Human Review creates a valuable artifact: the difference between what the AI produced and what a human actually approved. Prompt Learning is Fluxo’s way of turning that real-world feedback into durable improvements, without sacrificing human control.
The goal is practical. If reviewers keep making the same edit over and over, the system should learn the pattern and propose a fix. But Fluxo never silently changes prompts. It generates suggestions, explains why, and lets workflow owners decide.
The loop I implemented
Fluxo continuously mines reviewed tasks and looks for consistent correction patterns. The pipeline:
- loads recent reviewed tasks in a rolling time window
- groups feedback by workflow and human review node
- resolves nearest upstream AI node through graph traversal
- generates suggestion candidates
- stores deduplicated suggestions with hashes and status tracking
I intentionally limit pending suggestions per workflow to avoid recommendation spam.
Graph-aware targeting
I do not guess where to apply a suggestion. I resolve the nearest upstream AI node (OPENAI, GEMINI, ANTHROPIC) using BFS over workflow connections.

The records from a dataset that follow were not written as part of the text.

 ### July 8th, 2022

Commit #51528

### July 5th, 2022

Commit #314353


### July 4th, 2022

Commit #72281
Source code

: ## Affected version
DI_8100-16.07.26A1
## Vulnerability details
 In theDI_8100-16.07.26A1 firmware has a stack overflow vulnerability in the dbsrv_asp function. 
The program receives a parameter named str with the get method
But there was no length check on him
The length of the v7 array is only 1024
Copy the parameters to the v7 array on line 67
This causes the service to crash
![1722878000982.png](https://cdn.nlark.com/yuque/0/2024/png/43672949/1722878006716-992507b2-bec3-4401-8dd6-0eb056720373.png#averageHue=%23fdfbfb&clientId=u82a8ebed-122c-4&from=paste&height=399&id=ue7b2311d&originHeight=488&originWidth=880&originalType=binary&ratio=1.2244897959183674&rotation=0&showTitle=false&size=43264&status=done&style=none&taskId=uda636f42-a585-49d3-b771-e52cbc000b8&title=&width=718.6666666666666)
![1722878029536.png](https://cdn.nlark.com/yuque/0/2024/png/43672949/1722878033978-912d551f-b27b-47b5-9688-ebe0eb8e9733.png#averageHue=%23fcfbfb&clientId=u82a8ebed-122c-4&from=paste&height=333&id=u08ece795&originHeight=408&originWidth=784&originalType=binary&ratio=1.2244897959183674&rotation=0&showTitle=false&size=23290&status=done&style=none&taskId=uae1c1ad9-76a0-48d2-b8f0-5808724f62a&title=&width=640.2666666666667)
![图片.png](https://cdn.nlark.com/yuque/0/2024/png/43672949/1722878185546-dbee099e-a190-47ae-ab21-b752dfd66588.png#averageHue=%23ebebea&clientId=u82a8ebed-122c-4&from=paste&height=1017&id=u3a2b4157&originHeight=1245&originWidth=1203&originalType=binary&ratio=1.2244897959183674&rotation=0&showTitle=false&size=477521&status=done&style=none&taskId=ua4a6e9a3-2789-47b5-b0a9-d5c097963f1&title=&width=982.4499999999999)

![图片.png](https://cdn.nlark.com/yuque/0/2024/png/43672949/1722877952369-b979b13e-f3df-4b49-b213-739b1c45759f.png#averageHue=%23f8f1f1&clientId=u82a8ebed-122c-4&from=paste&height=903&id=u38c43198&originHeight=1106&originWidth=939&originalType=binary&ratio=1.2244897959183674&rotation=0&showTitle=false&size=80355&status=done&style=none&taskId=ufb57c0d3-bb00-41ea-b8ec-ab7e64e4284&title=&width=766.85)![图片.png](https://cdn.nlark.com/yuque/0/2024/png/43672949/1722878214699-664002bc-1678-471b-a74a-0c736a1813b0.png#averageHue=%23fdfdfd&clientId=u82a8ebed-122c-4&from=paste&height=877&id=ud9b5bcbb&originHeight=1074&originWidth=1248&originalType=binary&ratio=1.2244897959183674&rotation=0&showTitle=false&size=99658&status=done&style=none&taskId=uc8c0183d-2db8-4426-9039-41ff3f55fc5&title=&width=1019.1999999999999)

That single decision reduced accidental patching to the wrong nodes in early iterations. A suggestion that lands in the wrong place is worse than no suggestion at all, because it erodes trust.
Suggestion generation strategies
I built two modes:
- LLM mode using organization credentials (OpenAI, Anthropic, Gemini)

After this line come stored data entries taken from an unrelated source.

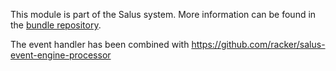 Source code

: This module is part of the Salus system. More information can be found in the 
[bundle repository](https://github.com/racker/salus-telemetry-bundle).

The event handler has been combined with https://github.com/racker/salus-event-engine-processor

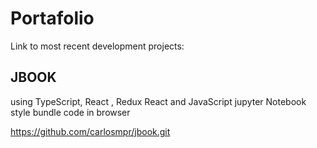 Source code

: # Portafolio

Link to most recent development projects:

## JBOOK
using TypeScript, React , Redux
React and JavaScript jupyter Notebook style
bundle code in browser

https://github.com/carlosmpr/jbook.git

- deterministic heuristic mode as resilient fallback
Both produce additive patch objects (systemPromptAppend, userPromptAppend) with normalized keywords and evidence snippets.

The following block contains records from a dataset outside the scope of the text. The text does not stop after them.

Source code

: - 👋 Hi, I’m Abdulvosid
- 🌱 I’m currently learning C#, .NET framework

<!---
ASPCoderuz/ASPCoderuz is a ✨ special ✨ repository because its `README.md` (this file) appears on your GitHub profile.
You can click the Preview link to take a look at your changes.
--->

Safety and quality controls
Prompt learning can become unsafe if it leaks sensitive text or creates broken prompt syntax. Fluxo includes protections:
- redact common PII patterns from feedback snippets
- cap snippet length and sample volume
- parse and validate JSON responses robustly
- normalize patch schema strictly
- enforce append-only patch semantics
When applying a patch, I revalidate template syntax of resulting prompts so broken template expressions cannot be introduced by a suggestion.
Human control over application
Suggestions are never silently applied. Workflow editors can:
- list pending and recent suggestions by workflow
- apply suggestion (writes workflow version snapshot)
- dismiss suggestion
Status transitions (PENDING, APPLIED, DISMISSED) are persisted so teams can analyze adoption and quality over time.
Why this approach works
I chose prompt patching over model fine-tuning for three reasons:
- it is explainable to operators
- it is fast to deploy and reverse
- it works with mixed model providers in one platform
This is practical machine learning for operations teams: learn from real edits, improve prompts, preserve control.